(Listed records Opens)

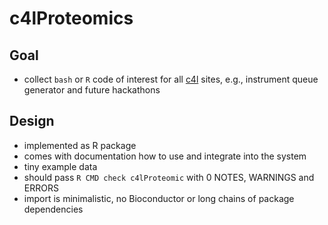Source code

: # c4lProteomics


## Goal

- collect `bash` or `R` code of interest for all [c4l](https://coreforlife.eu/) sites, e.g., instrument queue generator and future hackathons

## Design

- implemented as R package 
- comes with documentation how to use and integrate into the system
- tiny example data
- should pass `R CMD check c4lProteomic` with 0 NOTES, WARNINGS and ERRORS
- import is minimalistic, no Bioconductor or long chains of package dependencies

(Listed records Closes)

◆ What to do
Without the pictures, repeat the entries above line by line, from the first through the one that contains "- implemented as R package", both ends included.

◆ Answer to this task
Source code

: # c4lProteomics


## Goal

- collect `bash` or `R` code of interest for all [c4l](https://coreforlife.eu/) sites, e.g., instrument queue generator and future hackathons

## Design

- implemented as R package 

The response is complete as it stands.